The dead don’t sleep as well as I did that night. Had it not been for being in work mode, there’s no way I would have left that duvet/pillow combination without a bloody good fight. Being an advanced course in unfamiliar diving territory, there were several logistics that needed to be ironed out and hurdles overcome before we would head out into the swelly blue – the ride out was going to be bumpy with large swells bringing us lots of seaspray and loss of balance. Deep Water Cove is well protected at least, and the dive spots were very calm.
The dives our divers chose to do were Deep, Peak Performance Buoyancy, Wreck, Boat and Navigation. The first day we did Deep, Peak Performance Buoyancy and Wreck, and all went off without a hitch. Might I add, the Canterbury has become a new love affair for not only me, but a few of the other divers as well! Jennifer especially was really into it – I have a feeling that girl is going to be getting into her tec courses as soon as possible; she was not satisfied with the short glimpses she got of the wreck. A great time was had by all and so we headed back in to rinse our gear, debrief, and get through the rest of the theory and book work, and finally, eat.

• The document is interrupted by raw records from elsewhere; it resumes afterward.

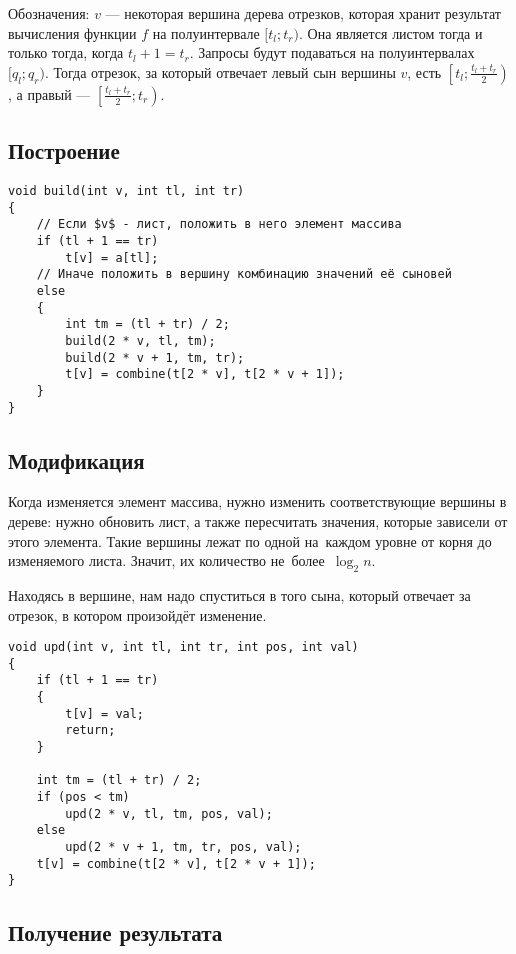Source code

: Обозначения: $v$ --- некоторая вершина дерева отрезков, которая хранит результат вычисления функции $f$ на полуинтервале $[t_l; t_r)$. Она является листом тогда и только тогда, когда $t_l + 1 = t_r$. Запросы будут подаваться на полуинтервалах $[q_l; q_r)$. Тогда отрезок, за который отвечает левый сын вершины $v$, есть $\left[t_l; \frac{t_l + t_r}{2}\right)$, а правый --- $\left[\frac{t_l + t_r}{2}; t_r\right)$.

\subsection{Построение}

\begin{verbatim}
void build(int v, int tl, int tr)
{
    // Если $v$ - лист, положить в него элемент массива
    if (tl + 1 == tr)
        t[v] = a[tl];
    // Иначе положить в вершину комбинацию значений её сыновей
    else
    {
        int tm = (tl + tr) / 2;
        build(2 * v, tl, tm);
        build(2 * v + 1, tm, tr);
        t[v] = combine(t[2 * v], t[2 * v + 1]);
    }
}
\end{verbatim}

\subsection{Модификация}

Когда изменяется элемент массива, нужно изменить соответствующие вершины в дереве: нужно обновить лист, а также пересчитать значения, которые зависели от этого элемента. Такие вершины лежат по одной на~каждом уровне от корня до изменяемого листа. Значит, их количество не~более~$\log_2n$.

Находясь в вершине, нам надо спуститься в того сына, который отвечает за отрезок, в котором произойдёт изменение.

\begin{verbatim}
void upd(int v, int tl, int tr, int pos, int val)
{
    if (tl + 1 == tr)
    {
        t[v] = val;
        return;
    }

    int tm = (tl + tr) / 2;
    if (pos < tm)
        upd(2 * v, tl, tm, pos, val);
    else
        upd(2 * v + 1, tm, tr, pos, val);
    t[v] = combine(t[2 * v], t[2 * v + 1]);
}
\end{verbatim}

\subsection{Получение результата}

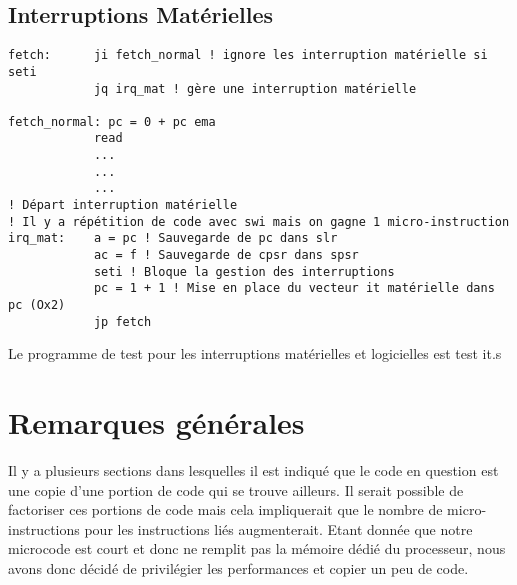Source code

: \documentclass{myArticle}
\begin{document}
\subsection{Interruptions Matérielles}
\begin{lstlisting}
fetch:      ji fetch_normal ! ignore les interruption matérielle si seti
            jq irq_mat ! gère une interruption matérielle

fetch_normal: pc = 0 + pc ema
            read
            ...
            ...
            ...
! Départ interruption matérielle
! Il y a répétition de code avec swi mais on gagne 1 micro-instruction
irq_mat:    a = pc ! Sauvegarde de pc dans slr
            ac = f ! Sauvegarde de cpsr dans spsr
            seti ! Bloque la gestion des interruptions
            pc = 1 + 1 ! Mise en place du vecteur it matérielle dans pc (Ox2)
            jp fetch
\end{lstlisting}

Le programme de test pour les interruptions matérielles et logicielles est test it.s

\section{Remarques générales}
Il y a plusieurs sections dans lesquelles il est indiqué que le code en question est une copie d'une
portion de code qui se trouve ailleurs. Il serait possible de factoriser ces portions de code mais
cela impliquerait que le nombre de micro-instructions pour les instructions liés augmenterait. Etant
donnée que notre microcode est court et donc ne remplit pas la mémoire dédié du processeur, nous
avons donc décidé de privilégier les performances et copier un peu de code.
\end{document}
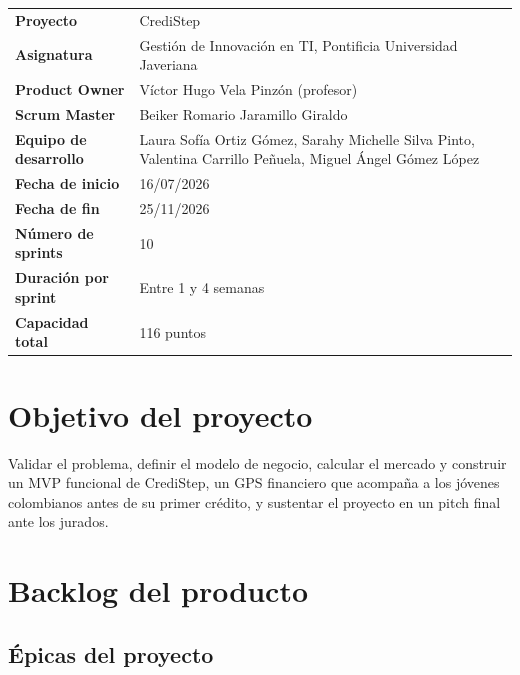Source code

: \documentclass[11pt,a4paper]{article}
\begin{document}
\begin{tabularx}{\textwidth}{>{\bfseries}l X}
  \toprule
  Proyecto             & CrediStep \\
  Asignatura           & Gestión de Innovación en TI, Pontificia Universidad Javeriana \\
  Product Owner        & Víctor Hugo Vela Pinzón (profesor) \\
  Scrum Master         & Beiker Romario Jaramillo Giraldo \\
  Equipo de desarrollo & Laura Sofía Ortiz Gómez, Sarahy Michelle Silva Pinto, Valentina Carrillo Peñuela, Miguel Ángel Gómez López \\
  Fecha de inicio      & 16/07/2026 \\
  Fecha de fin         & 25/11/2026 \\
  Número de sprints    & 10 \\
  Duración por sprint  & Entre 1 y 4 semanas \\
  Capacidad total      & 116 puntos \\
  \bottomrule
\end{tabularx}

\section{Objetivo del proyecto}

\begin{objetivo}
  Validar el problema, definir el modelo de negocio, calcular el mercado y construir un MVP funcional de CrediStep, un GPS financiero que acompaña a los jóvenes colombianos antes de su primer crédito, y sustentar el proyecto en un pitch final ante los jurados.
  
\end{objetivo}

\section{Backlog del producto}

\subsection{Épicas del proyecto}
\end{document}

Sunday was a less hectic day, with just Boat and Navigation left to do. I was a bit apprehensive about the Navigation dive, only because of the very likely possibility of losing divers. It nearly always happens. However, I had nothing to worry about – thanks to all the navigation specialty course practise with Pete Mesley, I was able to pass on my exemplary Nav skills to the divers – none of them got lost, none of them even needed to surface! With 4 divers doing their skills, that’s nearly unheard of. I was so proud.
I can say with conviction that this weekend, torrential downpours notwithstanding, was a success. And yes, the Cowshed was everything Lee said it would be. I must go back soon. Very soon. I’m not done with the Canterbury just yet.